Evaluating Machine Learning Models against Clinical Protocols for Enhanced Interpretability and Continuity of Care

TL;DR

The integrated ML model is demonstrated that the integrated model achieves comparable performance to that of a fully data-driven model while exhibiting superior accuracy relative to the clinical protocol, ensuring enhanced continuity of care.

Abstract

In clinical practice, decision-making relies heavily on established protocols, often formalised as rules. Concurrently, Machine Learning (ML) models, trained on clinical data, aspire to integrate into medical decision-making processes. However, despite the growing number of ML applications, their adoption into clinical practice remains limited. Two critical concerns arise, relevant to the notions of consistency and continuity of care: (a) accuracy - the ML model, albeit more accurate, might introduce errors that would not have occurred by applying the protocol; (b) interpretability - ML models operating as black boxes might make predictions based on relationships that contradict established clinical knowledge.
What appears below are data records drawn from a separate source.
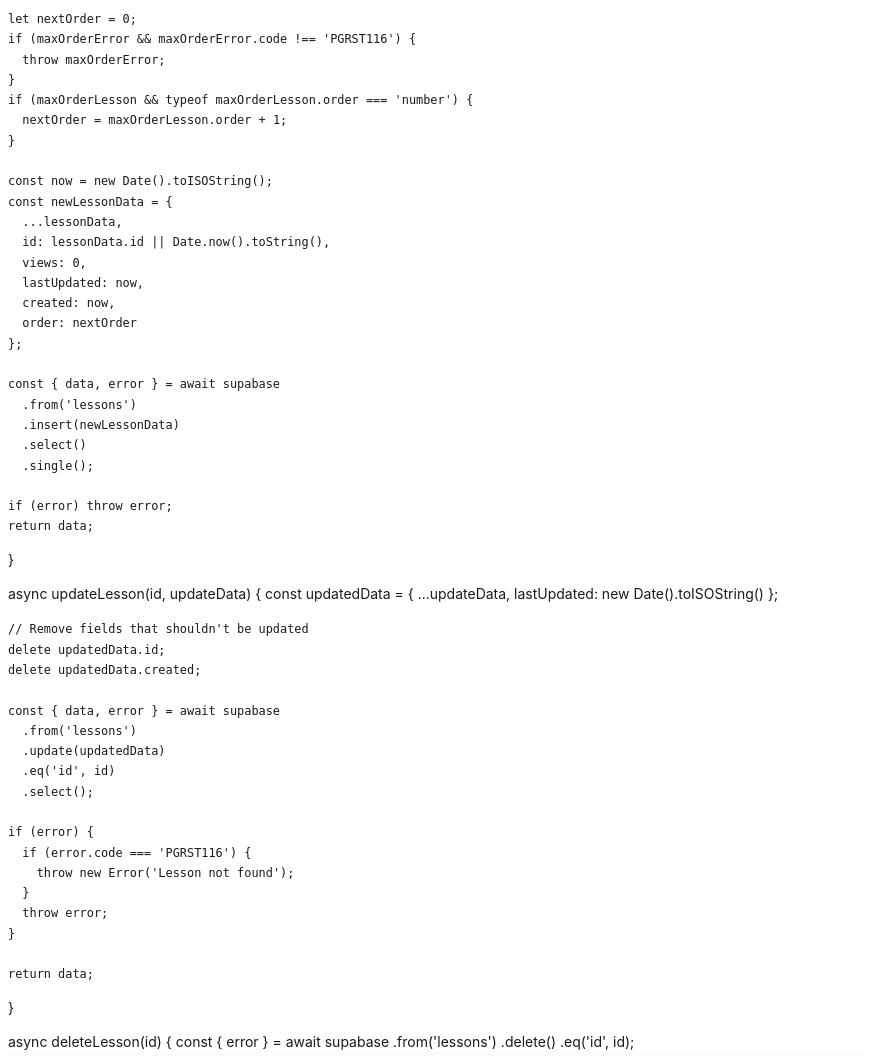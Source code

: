     let nextOrder = 0;
    if (maxOrderError && maxOrderError.code !== 'PGRST116') {
      throw maxOrderError;
    }
    if (maxOrderLesson && typeof maxOrderLesson.order === 'number') {
      nextOrder = maxOrderLesson.order + 1;
    }

    const now = new Date().toISOString();
    const newLessonData = {
      ...lessonData,
      id: lessonData.id || Date.now().toString(),
      views: 0,
      lastUpdated: now,
      created: now,
      order: nextOrder
    };

    const { data, error } = await supabase
      .from('lessons')
      .insert(newLessonData)
      .select()
      .single();

    if (error) throw error;
    return data;
  }

  async updateLesson(id, updateData) {
    const updatedData = {
      ...updateData,
      lastUpdated: new Date().toISOString()
    };
    
    // Remove fields that shouldn't be updated
    delete updatedData.id;
    delete updatedData.created;

    const { data, error } = await supabase
      .from('lessons')
      .update(updatedData)
      .eq('id', id)
      .select();

    if (error) {
      if (error.code === 'PGRST116') {
        throw new Error('Lesson not found');
      }
      throw error;
    }

    return data;
  }

  async deleteLesson(id) {
    const { error } = await supabase
      .from('lessons')
      .delete()
      .eq('id', id);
In this context, the literature suggests using ML models integrating domain knowledge for improved accuracy and interpretability. However, there is a lack of appropriate metrics for comparing ML models with clinical rules in addressing these challenges. Accordingly, in this article, we first propose metrics to assess the accuracy of ML models with respect to the established protocol. Secondly, we propose an approach to measure the distance of explanations provided by two rule sets, with the goal of comparing the explanation similarity between clinical rule-based systems and rules extracted from ML models. The approach is validated on the Pima Indians Diabetes dataset by training two neural networks - one exclusively on data, and the other integrating a clinical protocol. Our findings demonstrate that the integrated ML model achieves comparable performance to that of a fully data-driven model while exhibiting superior accuracy relative to the clinical protocol, ensuring enhanced continuity of care. Furthermore, we show that our integrated model provides explanations for predictions that align more closely with the clinical protocol compared to the data-driven model.

Figures (3)

• Figure 1: Diagram illustrating the proposed approach for assessing explanation similarity between a knowledge base (KB) and the rule sets KB-ML$_X$ and DD-ML$_X$, derived from rule extraction from a data-driven model (DD-ML) and an integrated model (KB-ML), predicting diabetes (D) or healthy (H) outcomes for instances of the Pima Indians Diabetes dataset.
• Figure 2: (a) Performance metrics for the integrated model (KB-ML) with parameter $\alpha$, ranging from 0 to 4, averaged over 100 iterations with 95% confidence intervals. For $\alpha = 0$, the model corresponds to the fully data-driven model (DD-ML). (b) Comparison of true labels, outcomes of the clinical protocol (KB) and prediction of the two models averaged over the 10 folds of the cross-validation.
• Figure 3: Average accuracy (A) and F1-score (F1) with 95% confidence intervals of the rule sets DD-ML$_X$ and KB-ML$_X$, extracted from the data-driven models (DD-ML) or integrated models (KB-ML) using CART, with a varying number of rules extracted from 2 to 12. (b) Explanation similarity metrics (leveraging XNOR, Jaccard, Cosine, and Dice similarities) computed between the protocol and either DD-ML$_X$ or KB-ML$_X$ across 100 iterations, on all samples that can be predicted by all rule sets. (*) and (**) above the bar plots indicate significant differences between the values for the corresponding metric in DD-ML$_X$ and KB-ML$_X$ at a significance level of 0.05 and 0.01, respectively. (c) Explanation similarity metrics for robustness evaluation, leveraging XNOR similarities, to evaluate similarities across the 100 instances of DD-ML$_X$ and similarly for KB-ML$_X$.